Chile perdió la semana pasada parte de su territorio, pero al mismo tiempo dio prueba de una pérdida aún más grave.

No me referiré al mérito del fallo, calificado por las autoridades como arbitrario, opinión que comparto. Tampoco abordaré la ampliamente criticada política fenicia de relaciones exteriores, ni evaluar la estrategia jurídica de justificación de la extensión del paralelo hasta las 200 millas, ni la necesaria reflexión acerca del cuestionable proceder de esa jurisdicción.

Todo eso es relevante, pero hay algo más. La amplia indiferencia de la ciudadanía frente a una pérdida punzante de parte de aquello que conformaba nuestro país. Es sintomático que a un día del fallo la noticia principal en la prensa haya sido un puma sorprendido en la cocina de una casa. Desconcertante. Sin duda se podría pensar que ello se debe a una estrategia comunicacional para aminorar el impacto, pero creo que ninguna estrategia es suficiente para ocultar la gravedad del cercenamiento arbitrario de una parte del territorio.

El problema es otro y se vincula a la progresiva dilución de la cohesión social, de la reunión en torno aquello que constituye la nacionalidad. Pareciera que los chilenos perciben esta pérdida como ajena ("sólo afecta a las grandes pesqueras", se ha repetido por estos días), o tienden a menospreciarla por su escasa utilidad económica (en ese mar "hay pocos peces"), sin apreciar el alcance de desprenderse de los derechos de exploración sobre una extensión enorme y cuyas enigmáticas riquezas naturales aún desconocemos. Y esa percepción no es sólo de la ciudadanía. Salvo destacadas reflexiones, pocos expertos nacionales han puesto acento en la fractura brutal que significó a la integridad del territorio, en un concierto de opiniones que incluso han visto como beneficiosa y justa esta decisión.

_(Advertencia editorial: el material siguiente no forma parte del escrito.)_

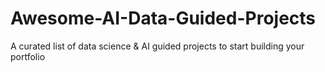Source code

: # Awesome-AI-Data-Guided-Projects
A curated list of data science &amp; AI guided projects to start building your portfolio
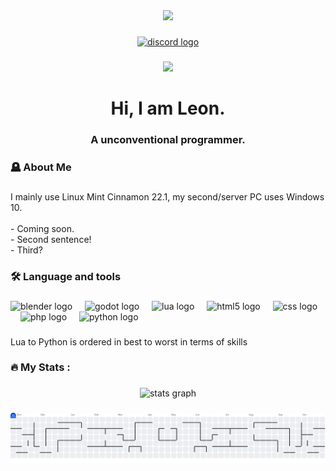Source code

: <div align="center">
  <img height="150" src="https://avatars.githubusercontent.com/u/61476862?v=4"  />
</div>

###

<div align="center">
  <a href="https://discord.com/users/668908790258860033" target="_blank">
    <img src="https://img.shields.io/static/v1?message=Discord&logo=discord&label=&color=7289DA&logoColor=white&labelColor=&style=for-the-badge" height="25" alt="discord logo"  />
  </a>
</div>

###

<div align="center">
  <img src="https://visitor-badge.laobi.icu/badge?page_id=kingjackv.kingjackv&"  />
</div>

###

<h1 align="center">Hi, I am Leon.</h1>

###

<h3 align="center">A unconventional programmer.</h3>

###

<h3 align="left">🪦 About Me</h3>

###

<p align="left">I mainly use Linux Mint Cinnamon 22.1, my second/server PC uses Windows 10.<br><br>- Coming soon.<br>- Second sentence!<br>- Third?</p>

###

<h3 align="left">🛠 Language and tools</h3>

###

<div align="left">
  <img src="https://cdn.jsdelivr.net/gh/devicons/devicon/icons/blender/blender-original.svg" height="40" alt="blender logo"  />
  <img width="12" />
  <img src="https://cdn.jsdelivr.net/gh/devicons/devicon/icons/godot/godot-original.svg" height="40" alt="godot logo"  />
  <img width="12" />
  <img src="https://cdn.jsdelivr.net/gh/devicons/devicon/icons/lua/lua-original.svg" height="40" alt="lua logo"  />
  <img width="12" />
  <img src="https://cdn.jsdelivr.net/gh/devicons/devicon/icons/html5/html5-original.svg" height="40" alt="html5 logo"  />
  <img width="12" />
  <img src="https://cdn.jsdelivr.net/gh/devicons/devicon/icons/css3/css3-original.svg" height="40" alt="css logo"  />
  <img width="12" />
  <img src="https://cdn.jsdelivr.net/gh/devicons/devicon/icons/php/php-original.svg" height="40" alt="php logo"  />
  <img width="12" />
  <img src="https://cdn.jsdelivr.net/gh/devicons/devicon/icons/python/python-original.svg" height="40" alt="python logo"  />
</div>

###

<p align="left">Lua to Python is ordered in best to worst in terms of skills</p>

###

<h3 align="left">🔥   My Stats :</h3>

###

<div align="center">
  <img src="https://github-readme-stats.vercel.app/api?username=kingjackv&hide_title=false&hide_rank=false&show_icons=true&include_all_commits=true&count_private=true&disable_animations=false&theme=tokyonight&locale=en&hide_border=false&order=1&custom_title=%20" height="150" alt="stats graph"  />
</div>

###

<picture>
  <source media="(prefers-color-scheme: dark)" srcset="https://raw.githubusercontent.com/kingjackv/kingjackv/output/pacman-contribution-graph-dark.svg">
  <source media="(prefers-color-scheme: light)" srcset="https://raw.githubusercontent.com/kingjackv/kingjackv/output/pacman-contribution-graph.svg">
  <img alt="pacman contribution graph" src="https://raw.githubusercontent.com/kingjackv/kingjackv/output/pacman-contribution-graph.svg">
</picture>

###

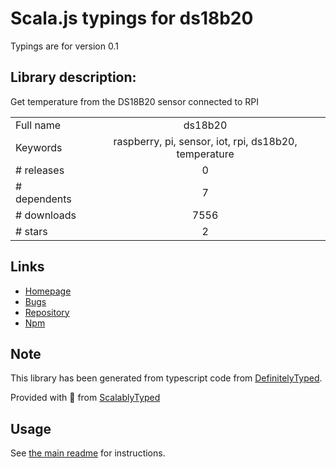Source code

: 
# Scala.js typings for ds18b20

Typings are for version 0.1

## Library description:
Get temperature from the DS18B20 sensor connected to RPI

|                    |                 |
| ------------------ | :-------------: |
| Full name          | ds18b20 |
| Keywords           | raspberry, pi, sensor, iot, rpi, ds18b20, temperature |
| # releases         | 0 |
| # dependents       | 7 |
| # downloads        | 7556 |
| # stars            | 2 |

## Links
- [Homepage](http://chamerling.github.io)
- [Bugs](https://github.com/chamerling/ds18b20/issues)
- [Repository](https://github.com/chamerling/ds18b20)
- [Npm](https://www.npmjs.com/package/ds18b20)
    


## Note
This library has been generated from typescript code from [DefinitelyTyped](https://definitelytyped.org).

Provided with :purple_heart: from [ScalablyTyped](https://github.com/oyvindberg/ScalablyTyped)

## Usage
See [the main readme](../../readme.md) for instructions.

Es lamentable que la mención de "patria" o "nación" haya pasado en este país de ser una motivación que engrandece a una sospecha de chauvinismo. Las explicaciones pueden ser muchas. Más que personas unidas por un territorio, un pasado y un destino común, los chilenos parecen hoy grupos dispersos que reivindican derechos -por cierto loables- para su grupo de interés. Las causas públicas son hoy causas de grupos. Abundan los ambientalistas, animalistas, feministas, defensores de los consumidores, "ciclistas furiosos", defensores de la diversidad sexual, etcétera.

A su vez, las explicaciones de esta desintegración son también variadas. La destrucción de la educación pública (ese espacio donde todos se deben encontrar); el afán desenfrenado e indolente de ganancias, que conduce a los ciudadanos a vivir en constate defensa de sus pocos derechos (a comer, educarse y tener salud sin endeudarse con intereses usureros; a no vivir entre usinas; a impedir la destrucción de las ciudades; a oponerse a la privatización del patrimonio cultural, etcétera); los prejuicios ideológicos de una minoría que veta los cambios, y que obliga a agruparse para reivindicar algo que la mayoría estima de lo más razonable y justo (matrimonio igualitario, una Constitución democrática, derechos reproductivos, etc.); la cruel exclusión del pueblo mapuche, entre otras causas.

Esta semana hemos perdido una parte de Chile y no estamos protestando en la calle. Eso es lo más doloroso.